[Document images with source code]
+++++
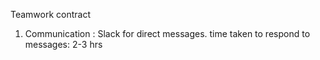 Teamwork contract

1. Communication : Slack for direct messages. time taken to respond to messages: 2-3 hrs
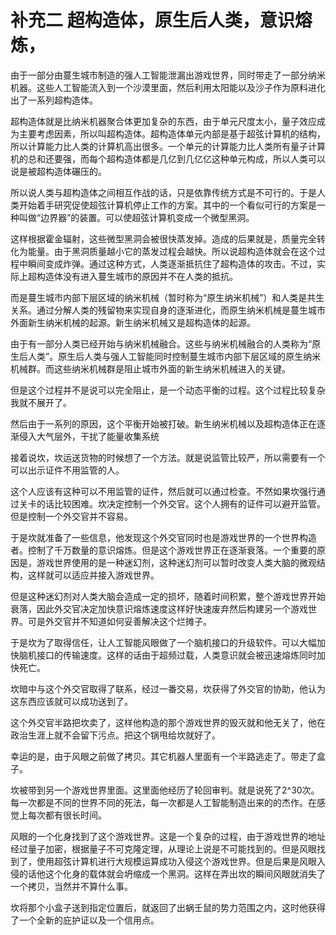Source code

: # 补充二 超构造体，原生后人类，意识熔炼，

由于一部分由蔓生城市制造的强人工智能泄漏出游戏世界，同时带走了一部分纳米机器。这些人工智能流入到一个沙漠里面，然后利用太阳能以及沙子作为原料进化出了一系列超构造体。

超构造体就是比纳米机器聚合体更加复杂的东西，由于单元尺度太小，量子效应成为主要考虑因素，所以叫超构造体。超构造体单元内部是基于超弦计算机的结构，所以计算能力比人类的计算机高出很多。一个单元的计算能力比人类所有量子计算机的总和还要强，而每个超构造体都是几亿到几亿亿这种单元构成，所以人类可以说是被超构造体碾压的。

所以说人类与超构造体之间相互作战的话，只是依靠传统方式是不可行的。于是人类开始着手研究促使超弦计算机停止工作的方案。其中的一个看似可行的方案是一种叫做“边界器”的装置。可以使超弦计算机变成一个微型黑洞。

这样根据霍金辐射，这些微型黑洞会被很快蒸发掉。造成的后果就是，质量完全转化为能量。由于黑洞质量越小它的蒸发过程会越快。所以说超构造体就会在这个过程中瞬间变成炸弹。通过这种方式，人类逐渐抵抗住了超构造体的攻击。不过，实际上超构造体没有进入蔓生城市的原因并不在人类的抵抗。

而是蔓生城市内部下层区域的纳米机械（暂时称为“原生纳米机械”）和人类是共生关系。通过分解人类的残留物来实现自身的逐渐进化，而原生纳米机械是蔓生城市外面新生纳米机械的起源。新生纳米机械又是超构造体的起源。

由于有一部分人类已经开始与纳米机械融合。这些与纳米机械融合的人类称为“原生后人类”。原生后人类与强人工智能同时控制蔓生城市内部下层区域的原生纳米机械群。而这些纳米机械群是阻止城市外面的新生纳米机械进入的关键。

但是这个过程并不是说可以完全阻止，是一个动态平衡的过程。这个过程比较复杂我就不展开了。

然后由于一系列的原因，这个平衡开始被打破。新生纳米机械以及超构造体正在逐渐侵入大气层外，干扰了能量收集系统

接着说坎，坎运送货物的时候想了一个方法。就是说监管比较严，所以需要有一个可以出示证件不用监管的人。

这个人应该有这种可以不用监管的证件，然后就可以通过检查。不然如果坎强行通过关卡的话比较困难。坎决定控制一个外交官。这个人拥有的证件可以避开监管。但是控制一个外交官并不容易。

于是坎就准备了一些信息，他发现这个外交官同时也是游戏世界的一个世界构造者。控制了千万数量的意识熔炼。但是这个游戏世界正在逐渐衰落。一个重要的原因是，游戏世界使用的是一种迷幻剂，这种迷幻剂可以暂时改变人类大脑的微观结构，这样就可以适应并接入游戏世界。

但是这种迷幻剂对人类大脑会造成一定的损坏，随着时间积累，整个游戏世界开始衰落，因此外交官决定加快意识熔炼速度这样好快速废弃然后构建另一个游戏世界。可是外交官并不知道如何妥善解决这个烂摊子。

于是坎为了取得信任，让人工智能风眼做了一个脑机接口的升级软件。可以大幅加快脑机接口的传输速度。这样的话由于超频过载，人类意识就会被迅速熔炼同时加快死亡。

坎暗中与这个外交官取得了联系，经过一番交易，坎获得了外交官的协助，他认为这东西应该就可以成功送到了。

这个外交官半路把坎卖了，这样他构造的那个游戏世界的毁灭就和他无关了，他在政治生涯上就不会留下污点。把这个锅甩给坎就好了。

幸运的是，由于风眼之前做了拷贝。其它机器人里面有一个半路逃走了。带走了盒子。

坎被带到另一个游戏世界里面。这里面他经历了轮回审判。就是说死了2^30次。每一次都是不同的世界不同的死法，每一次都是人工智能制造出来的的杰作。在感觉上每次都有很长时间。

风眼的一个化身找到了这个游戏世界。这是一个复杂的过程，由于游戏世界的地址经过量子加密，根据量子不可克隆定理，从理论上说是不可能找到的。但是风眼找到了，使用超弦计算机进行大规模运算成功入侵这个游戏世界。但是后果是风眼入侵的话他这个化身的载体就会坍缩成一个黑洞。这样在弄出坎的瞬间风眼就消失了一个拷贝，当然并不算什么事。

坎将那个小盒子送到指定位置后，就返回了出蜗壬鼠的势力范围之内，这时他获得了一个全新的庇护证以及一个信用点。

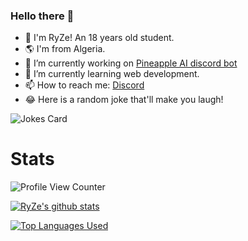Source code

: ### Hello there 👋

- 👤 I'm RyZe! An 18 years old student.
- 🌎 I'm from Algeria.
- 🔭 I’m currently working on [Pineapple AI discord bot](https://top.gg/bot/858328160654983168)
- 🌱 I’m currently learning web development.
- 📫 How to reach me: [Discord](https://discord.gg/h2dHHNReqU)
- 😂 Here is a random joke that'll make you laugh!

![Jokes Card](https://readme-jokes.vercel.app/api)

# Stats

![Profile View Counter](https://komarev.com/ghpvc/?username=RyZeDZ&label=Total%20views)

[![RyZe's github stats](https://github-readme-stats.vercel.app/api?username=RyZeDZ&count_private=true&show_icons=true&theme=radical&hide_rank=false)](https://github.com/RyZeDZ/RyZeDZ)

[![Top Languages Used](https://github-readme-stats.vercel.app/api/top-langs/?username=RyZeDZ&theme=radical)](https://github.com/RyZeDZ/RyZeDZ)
+++++
Exercise goal
Please retype, without any change, the line containing "- 👤 I'm RyZe! An 18 years old student." and every line after it to the end of the entries above, and only those.

Finished task
- 👤 I'm RyZe! An 18 years old student.
- 🌎 I'm from Algeria.
- 🔭 I’m currently working on [Pineapple AI discord bot](https://top.gg/bot/858328160654983168)
- 🌱 I’m currently learning web development.
- 📫 How to reach me: [Discord](https://discord.gg/h2dHHNReqU)
- 😂 Here is a random joke that'll make you laugh!

![Jokes Card](https://readme-jokes.vercel.app/api)

# Stats

![Profile View Counter](https://komarev.com/ghpvc/?username=RyZeDZ&label=Total%20views)

[![RyZe's github stats](https://github-readme-stats.vercel.app/api?username=RyZeDZ&count_private=true&show_icons=true&theme=radical&hide_rank=false)](https://github.com/RyZeDZ/RyZeDZ)

[![Top Languages Used](https://github-readme-stats.vercel.app/api/top-langs/?username=RyZeDZ&theme=radical)](https://github.com/RyZeDZ/RyZeDZ)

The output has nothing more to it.